Once you find the line with "Python abstract syntax" in the entries below, return exactly every line from it through the line with "RF-SEC-007 & Low".

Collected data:
──────────────────────────────
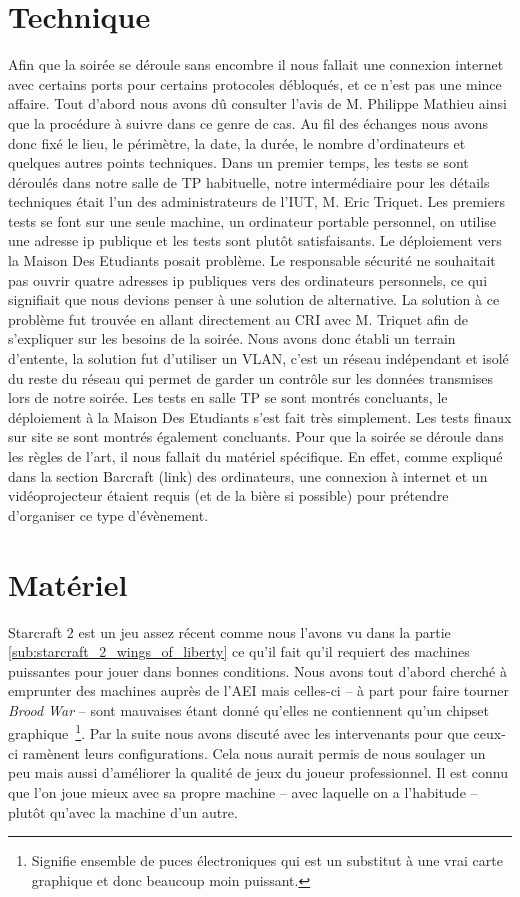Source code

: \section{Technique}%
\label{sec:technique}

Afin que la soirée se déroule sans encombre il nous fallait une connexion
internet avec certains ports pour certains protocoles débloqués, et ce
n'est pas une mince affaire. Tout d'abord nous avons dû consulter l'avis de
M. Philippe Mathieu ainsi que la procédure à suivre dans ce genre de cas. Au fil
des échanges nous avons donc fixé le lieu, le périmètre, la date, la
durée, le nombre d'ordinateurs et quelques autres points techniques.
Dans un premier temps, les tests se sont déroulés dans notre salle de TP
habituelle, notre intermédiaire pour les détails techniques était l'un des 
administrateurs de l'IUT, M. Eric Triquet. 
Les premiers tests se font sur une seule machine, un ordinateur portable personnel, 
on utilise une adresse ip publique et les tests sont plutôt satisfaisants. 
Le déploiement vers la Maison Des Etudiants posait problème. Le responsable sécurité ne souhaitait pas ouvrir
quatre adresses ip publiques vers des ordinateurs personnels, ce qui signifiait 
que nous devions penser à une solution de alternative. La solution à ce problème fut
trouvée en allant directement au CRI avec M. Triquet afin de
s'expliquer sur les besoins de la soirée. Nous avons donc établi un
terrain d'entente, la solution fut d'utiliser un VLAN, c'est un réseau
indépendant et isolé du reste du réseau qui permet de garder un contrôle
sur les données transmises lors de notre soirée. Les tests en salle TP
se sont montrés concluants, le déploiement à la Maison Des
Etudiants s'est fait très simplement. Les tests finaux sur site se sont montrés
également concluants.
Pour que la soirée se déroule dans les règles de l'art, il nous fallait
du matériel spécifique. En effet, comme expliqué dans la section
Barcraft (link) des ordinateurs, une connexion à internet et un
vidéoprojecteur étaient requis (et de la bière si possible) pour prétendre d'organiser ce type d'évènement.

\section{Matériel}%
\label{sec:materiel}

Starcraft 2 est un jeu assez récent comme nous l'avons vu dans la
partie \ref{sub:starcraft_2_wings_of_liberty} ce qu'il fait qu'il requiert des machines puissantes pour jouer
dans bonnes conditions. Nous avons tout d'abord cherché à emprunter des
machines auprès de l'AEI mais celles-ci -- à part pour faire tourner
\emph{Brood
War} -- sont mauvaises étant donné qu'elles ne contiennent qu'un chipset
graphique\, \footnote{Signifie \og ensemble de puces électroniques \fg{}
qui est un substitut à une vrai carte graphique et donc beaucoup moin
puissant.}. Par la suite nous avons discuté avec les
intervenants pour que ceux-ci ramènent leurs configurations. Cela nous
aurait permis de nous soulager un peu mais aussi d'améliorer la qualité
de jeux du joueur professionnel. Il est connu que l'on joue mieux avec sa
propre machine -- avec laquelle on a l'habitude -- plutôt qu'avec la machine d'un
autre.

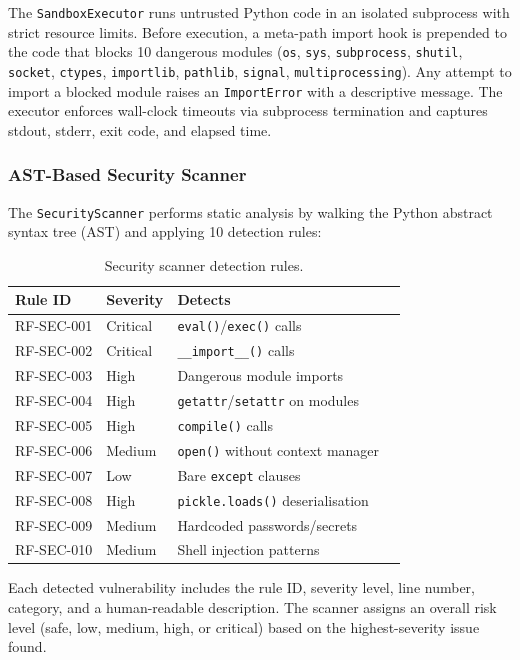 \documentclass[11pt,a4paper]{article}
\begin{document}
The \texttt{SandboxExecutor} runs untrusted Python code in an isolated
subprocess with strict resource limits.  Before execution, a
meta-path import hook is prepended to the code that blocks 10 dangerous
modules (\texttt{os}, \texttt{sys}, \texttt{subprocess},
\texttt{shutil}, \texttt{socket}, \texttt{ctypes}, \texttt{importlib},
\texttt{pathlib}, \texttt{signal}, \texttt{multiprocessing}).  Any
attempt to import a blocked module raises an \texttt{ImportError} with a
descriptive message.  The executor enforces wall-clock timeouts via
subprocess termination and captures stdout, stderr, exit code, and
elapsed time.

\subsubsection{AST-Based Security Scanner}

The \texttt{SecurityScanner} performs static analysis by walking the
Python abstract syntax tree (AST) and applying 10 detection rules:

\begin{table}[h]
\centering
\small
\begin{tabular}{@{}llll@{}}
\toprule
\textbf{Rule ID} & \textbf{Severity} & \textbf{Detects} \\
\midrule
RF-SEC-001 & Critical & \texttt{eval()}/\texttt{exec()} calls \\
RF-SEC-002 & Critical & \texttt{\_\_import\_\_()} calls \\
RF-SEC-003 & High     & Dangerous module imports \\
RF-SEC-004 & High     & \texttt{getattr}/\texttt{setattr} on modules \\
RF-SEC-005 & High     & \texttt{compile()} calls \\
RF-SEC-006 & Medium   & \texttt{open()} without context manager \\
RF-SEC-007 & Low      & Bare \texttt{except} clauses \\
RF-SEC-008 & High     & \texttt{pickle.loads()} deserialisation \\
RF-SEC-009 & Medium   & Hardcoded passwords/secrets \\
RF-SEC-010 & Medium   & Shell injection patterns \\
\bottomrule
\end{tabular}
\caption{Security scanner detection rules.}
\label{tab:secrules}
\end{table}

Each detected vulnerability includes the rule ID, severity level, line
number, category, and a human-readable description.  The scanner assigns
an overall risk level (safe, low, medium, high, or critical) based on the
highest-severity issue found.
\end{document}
──────────────────────────────
_Result of the task_
Python abstract syntax tree (AST) and applying 10 detection rules:

\begin{table}[h]
\centering
\small
\begin{tabular}{@{}llll@{}}
\toprule
\textbf{Rule ID} & \textbf{Severity} & \textbf{Detects} \\
\midrule
RF-SEC-001 & Critical & \texttt{eval()}/\texttt{exec()} calls \\
RF-SEC-002 & Critical & \texttt{\_\_import\_\_()} calls \\
RF-SEC-003 & High     & Dangerous module imports \\
RF-SEC-004 & High     & \texttt{getattr}/\texttt{setattr} on modules \\
RF-SEC-005 & High     & \texttt{compile()} calls \\
RF-SEC-006 & Medium   & \texttt{open()} without context manager \\
RF-SEC-007 & Low      & Bare \texttt{except} clauses \\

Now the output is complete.